I’m still working on them! Much of my research is based on different types of community-engaged classes and what students take away from them. I just wrapped up studies on a high school-college partnership where college students went to high schools and worked with students to use writing for social change. I’m also conducting research on Elon student’s non-academic writing including what students do outside of school and what they learn from that. A third project I’m working on concerns Elon alumni and explores what types of writing they do, which turns out to include a lot of emailing. I’ve also found a skill that they feel is really important is the ability to write things concisely and quickly. Overall, we’re hoping to learn how to better writing instruction here based on what alumni are actually doing in their careers.

Why did you choose that area for your research?

My interest in community engagement stems from my high school teaching experience.
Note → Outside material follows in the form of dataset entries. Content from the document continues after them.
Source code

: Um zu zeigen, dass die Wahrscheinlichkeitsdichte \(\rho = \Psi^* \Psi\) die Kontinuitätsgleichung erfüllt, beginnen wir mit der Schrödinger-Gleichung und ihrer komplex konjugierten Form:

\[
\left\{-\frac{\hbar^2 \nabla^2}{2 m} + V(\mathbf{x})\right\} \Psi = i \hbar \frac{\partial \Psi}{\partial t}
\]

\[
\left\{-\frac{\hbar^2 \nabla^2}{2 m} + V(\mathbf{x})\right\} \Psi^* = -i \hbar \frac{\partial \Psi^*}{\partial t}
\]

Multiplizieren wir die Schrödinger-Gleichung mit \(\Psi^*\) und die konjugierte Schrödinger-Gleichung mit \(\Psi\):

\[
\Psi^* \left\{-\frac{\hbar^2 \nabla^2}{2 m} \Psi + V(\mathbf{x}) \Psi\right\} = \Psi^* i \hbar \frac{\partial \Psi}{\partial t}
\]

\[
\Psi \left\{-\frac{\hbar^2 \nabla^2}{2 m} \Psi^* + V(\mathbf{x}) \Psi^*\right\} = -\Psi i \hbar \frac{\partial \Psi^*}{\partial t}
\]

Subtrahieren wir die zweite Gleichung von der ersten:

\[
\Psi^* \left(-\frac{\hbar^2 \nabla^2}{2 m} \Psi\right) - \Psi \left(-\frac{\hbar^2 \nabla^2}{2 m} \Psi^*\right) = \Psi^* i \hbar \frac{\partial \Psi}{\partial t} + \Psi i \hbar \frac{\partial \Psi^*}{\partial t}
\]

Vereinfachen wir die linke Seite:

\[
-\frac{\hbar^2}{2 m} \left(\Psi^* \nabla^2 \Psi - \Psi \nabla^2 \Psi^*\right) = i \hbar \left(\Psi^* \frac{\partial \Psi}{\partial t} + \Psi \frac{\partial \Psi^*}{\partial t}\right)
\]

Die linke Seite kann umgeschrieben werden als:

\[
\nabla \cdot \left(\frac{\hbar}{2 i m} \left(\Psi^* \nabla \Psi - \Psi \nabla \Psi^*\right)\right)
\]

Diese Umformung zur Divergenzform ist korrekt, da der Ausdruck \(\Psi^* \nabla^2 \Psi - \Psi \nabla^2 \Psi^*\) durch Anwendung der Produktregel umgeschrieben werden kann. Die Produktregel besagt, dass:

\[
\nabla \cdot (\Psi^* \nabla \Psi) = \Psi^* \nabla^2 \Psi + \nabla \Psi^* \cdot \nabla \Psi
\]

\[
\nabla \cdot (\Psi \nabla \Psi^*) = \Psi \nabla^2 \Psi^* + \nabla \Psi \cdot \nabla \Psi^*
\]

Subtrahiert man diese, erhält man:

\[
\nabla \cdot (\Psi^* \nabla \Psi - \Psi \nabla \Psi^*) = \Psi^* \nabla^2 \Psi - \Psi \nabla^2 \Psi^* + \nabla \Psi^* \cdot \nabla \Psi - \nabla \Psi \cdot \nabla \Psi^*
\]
I spent five years teaching in low-income high schools, starting with Teach for America. My teaching has been really affected by that and it’s hard for me to do anything without thinking about how to bring what we do in college back to the community. As for my alumni research, I am concerned with what students learn in college and how that information transfers into the working world after graduation. What use is it to teach writing if it’s not helpful? The big-picture is how students transfer their learning from college to life beyond the university.

So I read that you’ve recently had two articles and a book chapter published that focus on teaching writing. Would you give a brief description of these publications?
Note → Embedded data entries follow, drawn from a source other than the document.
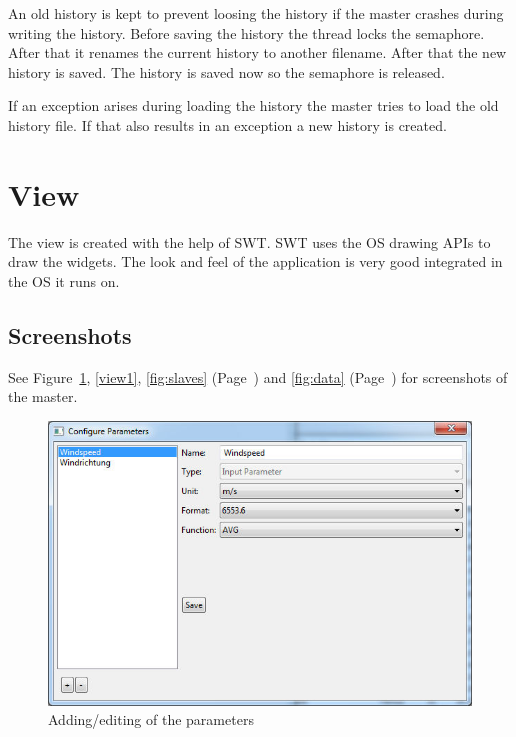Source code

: An old history is kept to prevent loosing the history if the master crashes during writing the history. Before saving the history the thread locks the semaphore. After that it renames the current history to another filename. After that the new history is saved. The history is saved now so the semaphore is released.

If an exception arises during loading the history the master tries to load the old history file. If that also results in an exception a new history is created.

\section{View} %
\label{sec:view}

The view is created with the help of SWT. SWT uses the OS drawing APIs to draw the widgets. The look and feel of the application is very good integrated in the OS it runs on. 

\subsection{Screenshots} %
\label{sub:screenshots}
See Figure~\ref{fig:parameter}, \ref{view1}, \ref{fig:slaves} (Page~\pageref{fig:slaves}) and \ref{fig:data} (Page~\pageref{fig:data}) for screenshots of the master.

\begin{figure}[ht]
    \centering
    \includegraphics[width=\linewidth]{master/parameters.jpg}
    \caption{Adding/editing of the parameters}
    \label{fig:parameter}
\end{figure} 

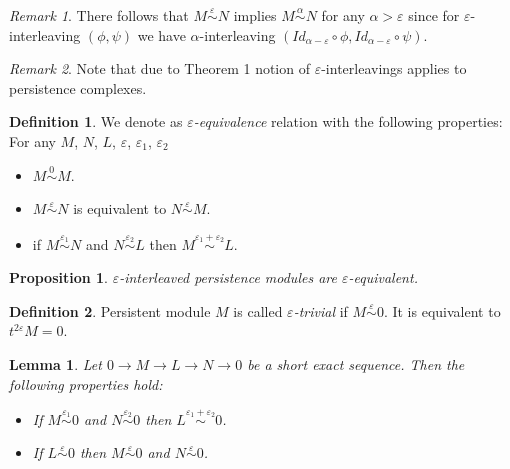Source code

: \documentclass[a4paper, 12pt]{article}
\newtheorem{proposition}{Proposition}
\newtheorem{lemma}{Lemma}
\theoremstyle{definition}
\newtheorem{definition}{Definition}
\theoremstyle{remark}
\newtheorem{remark}{Remark}
\newcommand{\define}[1]{{\textit{#1}}}
\begin{document}
\begin{remark}
There follows that $M \stackrel{\varepsilon}{\sim} N$ implies $M \stackrel{\alpha}{\sim} N$ for any $\alpha > \varepsilon$ since for $\varepsilon$-interleaving $(\phi, \psi)$ we have $\alpha$-interleaving $(Id_{\alpha - \varepsilon} \circ \phi, Id_{\alpha - \varepsilon} \circ \psi)$.
\end{remark}

\begin{remark}
  Note that due to Theorem 1 notion of $\varepsilon$-interleavings applies to persistence complexes.
\end{remark}

\begin{definition}
  We denote as \define{$\varepsilon$-equivalence} relation with the following properties:\\
  For any $M$, $N$, $L$, $\varepsilon$, $\varepsilon_1$, $\varepsilon_2$
  \begin{itemize}
    \item $M \stackrel{0}{\sim} M$.
    \item $M \stackrel{\varepsilon}{\sim} N$ is equivalent to $N \stackrel{\varepsilon}{\sim} M$.
    \item if $M \stackrel{\varepsilon_1}{\sim} N$ and $N \stackrel{\varepsilon_2}{\sim} L$ then $M \stackrel{\varepsilon_1 + \varepsilon_2}{\sim} L$.
  \end{itemize}
\end{definition}

\begin{proposition}
  $\varepsilon$-interleaved persistence modules are $\varepsilon$-equivalent.
\end{proposition}

\begin{definition}
  Persistent module $M$ is called \define{$\varepsilon$-trivial} if $M \stackrel{\varepsilon}{\sim} 0$. It is equivalent to $t^{2\varepsilon}M = 0$.
\end{definition}

\begin{lemma}
  Let $0 \to M \to L \to N \to 0$ be a short exact sequence. Then the following properties hold:
  \begin{itemize}
    \item If $M \stackrel{\varepsilon_1}{\sim} 0$ and $N \stackrel{\varepsilon_2}{\sim} 0$ then $L \stackrel{\varepsilon_1 + \varepsilon_2}{\sim} 0$.
    \item If $L \stackrel{\varepsilon}{\sim} 0$ then $M \stackrel{\varepsilon}{\sim} 0$ and $N \stackrel{\varepsilon}{\sim} 0$.
  \end{itemize}
\end{lemma}
\end{document}
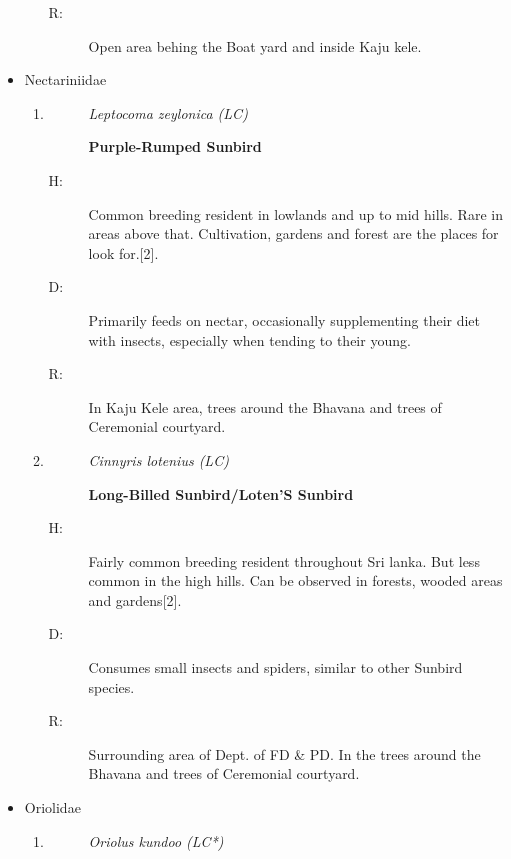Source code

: \begin{itemize}
\begin{enumerate}
\begin{description}
\item[R: ]%
Open area behing the Boat yard and inside Kaju kele.%
\end{description}%
\end{enumerate}%
\item%
Nectariniidae%
\begin{enumerate}%
\item%
\begin{description}%
\item[]%
\textit{Leptocoma zeylonica (LC)}%
\item[]%
\textbf{Purple{-}Rumped Sunbird}%
\end{description}%
\begin{description}%
\item[H: ]%
Common breeding resident in lowlands and up to mid hills. Rare in areas above that. Cultivation, gardens and forest are the places for look for.{[}2{]}.%
\item[D: ]%
Primarily feeds on nectar, occasionally supplementing their diet with insects, especially when tending to their young.%
\item[R: ]%
In Kaju Kele area, trees around the Bhavana and trees of Ceremonial courtyard. %
\end{description}%
\item%
\begin{description}%
\item[]%
\textit{Cinnyris lotenius (LC)}%
\item[]%
\textbf{Long{-}Billed Sunbird/Loten'S Sunbird}%
\end{description}%
\begin{description}%
\item[H: ]%
Fairly common breeding resident throughout Sri lanka. But less common in the high hills. Can be observed in forests, wooded areas and gardens{[}2{]}.%
\item[D: ]%
Consumes small insects and spiders, similar to other Sunbird species.%
\item[R: ]%
Surrounding area of Dept. of FD \& PD. In the trees around the Bhavana and trees of Ceremonial courtyard.%
\end{description}%
\end{enumerate}%
\item%
Oriolidae%
\begin{enumerate}%
\item%
\begin{description}%
\item[]%
\textit{Oriolus kundoo (LC*)}%

\end{description}
\end{enumerate}
\end{itemize}
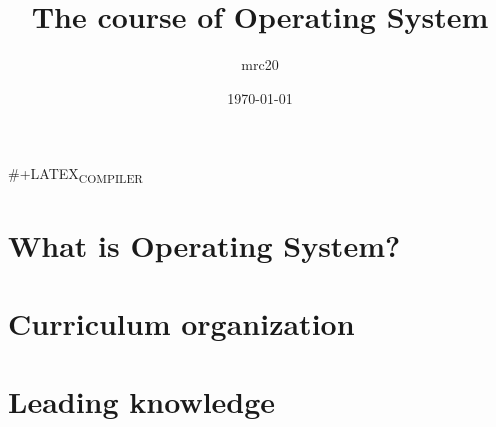 \documentclass[11pt]{article}
\author{mrc20}
\date{\today}
\title{The course of Operating System}
\begin{document}
\maketitle
\tableofcontents

\#+LATEX\textsubscript{COMPILER}
\section{What is Operating System?}
\label{sec:org04298da}
\section{Curriculum organization}
\label{sec:org1e997a1}
\section{Leading knowledge}
\label{sec:org6f0a03d}
\end{document}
  • One of them is about how a university faculty member can best manage a high school and college partnership and ways to help such a partnership develop organically.
  • Another article is about the assessment of writing partnerships like that and thinking about their consequences. It asks about the responsibilities of a high school-college writing partnership. Should it be helping students develop academically to help them in their high school classes, should it be about social justice, or should it be about advocacy? The question I answered there is, “What are the consequences of this program?”
  • The last one is unrelated, and it’s about students’ revision practices, what people tend to do when they revise, and how we can teach revision better.

What inspired you to write about these topics?

Well, I already covered the community writing partnerships, but for the revision article, I was inspired by my teaching experience at University of Maryland, where we realized that when students were asked to revise, many would often only make superficial edits. And that was really different from what happened when professionals revised, when they often made substantial changes. So we were trying to figure out ways to bridge that gap and help students revise more like professionals.

What was the most surprising thing you learned when writing these publications?

How long it takes, seriously! The whole process took me years with the insane revisions and research. The most frustrating part of it all is that I would spend hours and hours doing research, including reading 15 sources from cover to cover, and the outcome might’ve been a footnote on page 12.

Are there any other publications in the works?

Yes there are. I just finished an article that comes out in November! It’s about how written advocacy projects can get people to listen better. How do you get people to listen in an empathetic way that promotes action? I still don’t fully know the answer, but I did write an article about it!

Lastly, how has your experience been with teaching in the College Fellows?

Enjoyable! I teach the College Fellows intro seminar for first-years every winter, which delves into the paths to research in the arts and sciences. It’s interesting to think about what makes arts and humanities research different from social sciences research, because my own research kind-of spans fields, so to have to distinguish them is a good exercise. Plus College Fellows are awesome because the questions people are asking are really interesting. I like helping people refine their writing inquiry.


Make sure to check out Professor Lindenman’s enlightening articles and chapter, “Revision and Reflection: A Study of (Dis)Connections Between Writing Knowledge and Writing Practice,” “What Changes When We ‘Write for Change’?’: Considering the Consequences of a High School-University Writing Partnership,” and “From the Center to the Sidelines: Responsive Leadership in a High School-College Writing Partnership.”

Thanks, Professor Lindeman, for taking time out of your busy schedule and good luck with everything!